Добавить в цитаты Настройки чтения

Страница 7 из 40

— Возьмем извозчика вместе, — сказал голландец, когда они по деревянным ступенькам поднялись на Долгое побережье. — Я всегда останавливаюсь в гостинице «Deutsches Haus», это недалеко, но не везти же в трамвае такой сундук. Чем вы его набили? — Кьекерникс, хихикая, указал на вправду огромный чемодан Касторпа. — Надеюсь, не теплым бельем? Я, дружище, даже когда плыву на Борнео, беру с собой только это, — он потряс несессером, походившим на врачебный саквояж сельского хирурга. — С другой стороны, книги мне не нужны, а кальсоны и рубашки я покупаю на любой географической широте. Порой это более увлекательное занятие, чем охота на газелей. — Он снова захихикал, указав кивком на сворачивающих в сторону Зеленых ворот пастора Гропиуса и мадам де Венанкур, за которыми два носильщика тащили двухколесную тележку с целой горой чемоданов. — Поедемте со мной в гостиницу, позавтракаем, — сменил он тему. — У них там превосходный портер, а вы… ну конечно же, мне следовало первым делом спросить, куда вы, молодой человек, собственно, направляетесь?

— Лангфур, Каштановая улица, — нерешительно ответил Касторп. — Надо доехать до вокзала, потом поездом…

— Да это же на краю света! — перебил его Кьекерникс. — Исключено, я вас приглашаю позавтракать, а там поглядим, как вам лучше добраться в такую даль!
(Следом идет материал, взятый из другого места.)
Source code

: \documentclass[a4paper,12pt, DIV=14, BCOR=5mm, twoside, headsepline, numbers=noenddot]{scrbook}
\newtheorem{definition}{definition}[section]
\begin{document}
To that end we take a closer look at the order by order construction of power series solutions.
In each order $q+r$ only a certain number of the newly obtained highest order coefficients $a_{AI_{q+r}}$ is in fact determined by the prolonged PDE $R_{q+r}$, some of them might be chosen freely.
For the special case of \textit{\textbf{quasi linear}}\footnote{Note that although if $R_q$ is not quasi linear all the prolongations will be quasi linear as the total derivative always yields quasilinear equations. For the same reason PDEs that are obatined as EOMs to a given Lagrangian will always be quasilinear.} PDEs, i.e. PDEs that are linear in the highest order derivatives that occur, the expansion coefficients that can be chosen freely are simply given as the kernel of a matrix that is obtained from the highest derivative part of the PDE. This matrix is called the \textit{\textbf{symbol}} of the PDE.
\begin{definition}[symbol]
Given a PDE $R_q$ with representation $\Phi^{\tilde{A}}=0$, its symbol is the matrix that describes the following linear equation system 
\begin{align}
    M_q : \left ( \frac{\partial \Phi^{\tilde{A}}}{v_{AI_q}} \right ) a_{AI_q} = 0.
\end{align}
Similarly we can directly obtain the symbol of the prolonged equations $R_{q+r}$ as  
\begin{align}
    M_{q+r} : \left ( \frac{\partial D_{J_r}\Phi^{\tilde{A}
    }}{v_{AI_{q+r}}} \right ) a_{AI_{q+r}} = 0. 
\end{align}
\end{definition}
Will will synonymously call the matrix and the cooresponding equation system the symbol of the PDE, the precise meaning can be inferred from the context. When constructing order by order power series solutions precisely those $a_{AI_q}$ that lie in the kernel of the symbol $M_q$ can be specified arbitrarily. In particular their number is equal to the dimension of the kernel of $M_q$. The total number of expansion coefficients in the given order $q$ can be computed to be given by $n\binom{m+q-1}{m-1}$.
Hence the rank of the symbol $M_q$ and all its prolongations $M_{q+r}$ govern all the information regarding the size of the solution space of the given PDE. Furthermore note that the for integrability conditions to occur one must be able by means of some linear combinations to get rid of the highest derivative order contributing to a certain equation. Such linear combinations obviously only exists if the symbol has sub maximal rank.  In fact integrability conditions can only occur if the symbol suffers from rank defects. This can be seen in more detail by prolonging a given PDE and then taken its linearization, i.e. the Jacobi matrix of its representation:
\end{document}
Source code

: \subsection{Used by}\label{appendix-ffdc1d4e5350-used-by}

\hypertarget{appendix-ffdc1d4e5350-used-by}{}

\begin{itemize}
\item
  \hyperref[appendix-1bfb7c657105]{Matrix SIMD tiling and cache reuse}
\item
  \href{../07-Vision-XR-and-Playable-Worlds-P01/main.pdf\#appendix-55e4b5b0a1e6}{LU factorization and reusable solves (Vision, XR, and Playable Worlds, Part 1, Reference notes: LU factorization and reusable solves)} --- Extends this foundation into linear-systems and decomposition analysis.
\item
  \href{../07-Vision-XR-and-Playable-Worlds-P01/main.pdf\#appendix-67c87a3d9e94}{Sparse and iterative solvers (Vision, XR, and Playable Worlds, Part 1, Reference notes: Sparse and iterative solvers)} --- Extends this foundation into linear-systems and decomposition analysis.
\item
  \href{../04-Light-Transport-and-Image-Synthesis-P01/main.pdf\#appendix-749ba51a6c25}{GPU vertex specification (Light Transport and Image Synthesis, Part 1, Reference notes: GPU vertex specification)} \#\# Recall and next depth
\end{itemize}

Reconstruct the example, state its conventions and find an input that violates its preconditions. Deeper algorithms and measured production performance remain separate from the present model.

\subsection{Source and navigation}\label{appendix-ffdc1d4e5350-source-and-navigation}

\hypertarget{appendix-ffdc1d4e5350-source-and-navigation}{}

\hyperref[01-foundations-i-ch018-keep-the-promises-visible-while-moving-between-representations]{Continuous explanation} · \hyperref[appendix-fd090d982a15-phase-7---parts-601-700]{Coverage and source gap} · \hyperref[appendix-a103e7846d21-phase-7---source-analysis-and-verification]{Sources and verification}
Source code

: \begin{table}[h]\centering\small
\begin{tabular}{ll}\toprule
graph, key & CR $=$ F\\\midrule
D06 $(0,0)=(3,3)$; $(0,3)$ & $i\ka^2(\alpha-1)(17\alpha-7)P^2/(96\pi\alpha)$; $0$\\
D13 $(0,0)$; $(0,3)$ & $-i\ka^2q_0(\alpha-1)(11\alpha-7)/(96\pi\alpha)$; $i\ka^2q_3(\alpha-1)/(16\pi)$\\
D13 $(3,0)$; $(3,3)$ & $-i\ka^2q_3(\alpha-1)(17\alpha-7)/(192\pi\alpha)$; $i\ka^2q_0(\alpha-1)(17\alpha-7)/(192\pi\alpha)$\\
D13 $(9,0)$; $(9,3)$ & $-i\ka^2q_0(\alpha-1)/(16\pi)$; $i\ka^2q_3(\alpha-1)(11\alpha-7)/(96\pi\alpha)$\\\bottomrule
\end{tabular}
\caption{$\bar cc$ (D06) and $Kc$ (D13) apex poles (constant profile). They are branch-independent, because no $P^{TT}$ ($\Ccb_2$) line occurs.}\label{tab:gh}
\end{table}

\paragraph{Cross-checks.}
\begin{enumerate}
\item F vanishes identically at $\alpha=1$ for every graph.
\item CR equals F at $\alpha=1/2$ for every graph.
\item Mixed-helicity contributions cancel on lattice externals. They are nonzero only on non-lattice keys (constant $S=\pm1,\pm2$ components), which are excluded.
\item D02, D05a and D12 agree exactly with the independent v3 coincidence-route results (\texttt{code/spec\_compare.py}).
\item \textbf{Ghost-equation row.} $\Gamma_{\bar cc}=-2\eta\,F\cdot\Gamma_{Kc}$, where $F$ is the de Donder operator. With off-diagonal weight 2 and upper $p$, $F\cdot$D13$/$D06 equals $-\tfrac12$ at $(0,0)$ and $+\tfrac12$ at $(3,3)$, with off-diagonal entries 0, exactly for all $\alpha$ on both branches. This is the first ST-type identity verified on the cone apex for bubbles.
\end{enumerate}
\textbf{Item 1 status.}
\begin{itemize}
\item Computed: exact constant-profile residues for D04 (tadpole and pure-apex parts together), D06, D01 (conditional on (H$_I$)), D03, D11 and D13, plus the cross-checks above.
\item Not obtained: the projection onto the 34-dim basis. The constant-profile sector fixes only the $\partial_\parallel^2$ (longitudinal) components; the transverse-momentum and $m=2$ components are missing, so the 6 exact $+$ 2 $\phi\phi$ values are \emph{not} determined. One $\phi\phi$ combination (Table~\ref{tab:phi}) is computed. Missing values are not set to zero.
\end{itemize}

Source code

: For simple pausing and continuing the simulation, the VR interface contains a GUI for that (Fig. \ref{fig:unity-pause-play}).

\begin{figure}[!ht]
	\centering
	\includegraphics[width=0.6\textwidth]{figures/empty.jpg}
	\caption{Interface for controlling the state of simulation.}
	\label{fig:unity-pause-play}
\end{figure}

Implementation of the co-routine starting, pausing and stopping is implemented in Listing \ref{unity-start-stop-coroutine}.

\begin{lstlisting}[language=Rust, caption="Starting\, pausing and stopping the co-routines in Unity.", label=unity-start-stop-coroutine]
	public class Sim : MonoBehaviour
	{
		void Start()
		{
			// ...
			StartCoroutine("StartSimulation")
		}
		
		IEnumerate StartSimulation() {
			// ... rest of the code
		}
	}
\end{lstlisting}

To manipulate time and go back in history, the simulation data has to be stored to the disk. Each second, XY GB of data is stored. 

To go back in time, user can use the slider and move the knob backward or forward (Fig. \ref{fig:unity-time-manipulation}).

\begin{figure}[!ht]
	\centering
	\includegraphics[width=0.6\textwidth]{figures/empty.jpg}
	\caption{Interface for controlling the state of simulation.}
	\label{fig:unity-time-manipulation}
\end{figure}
Перспектива была не слишком соблазнительной, но они уже шли рядом, а за ними носильщик вез на тележке огромный и тяжеленный чемодан Касторпа. Как минуту назад пастор Гропиус и мадам де Венанкур, они свернули с Побережья в Зеленые ворота, за которыми без труда поймали извозчика. Будущий инженер испытывал легкое раздражение из-за проявленной слабости. Ему следовало бы отказать Кьекерниксу — отнюдь не потому, что он оценил голландца так же, как мадам де Венанкур, а по причинам более веским: у него ведь был некий план, заранее продуманный распорядок дня, согласно которому он должен был добраться до квартиры госпожи Вибе, распаковать вещи, ознакомиться с расписанием движения трамваев и, наконец, нанести первый визит в политехникум, на кораблестроительный факультет, где надлежало сообщить о своем прибытии. Разумеется, завтрак с чудаковатым, если не сказать эксцентричным представителем бельгийской деревообрабатывающей компании не внушал опасений и не был решительно противопоказан, однако, как ни крути, это означало, что он, хоть и в незначительной степени, доверяется случаю. И еще одно удивило и озадачило Ганса Касторпа, а именно: он перестал колебаться в тот самый момент, когда Кьекерникс упомянул о превосходном портере, каковой якобы подают в «Deutsches Haus».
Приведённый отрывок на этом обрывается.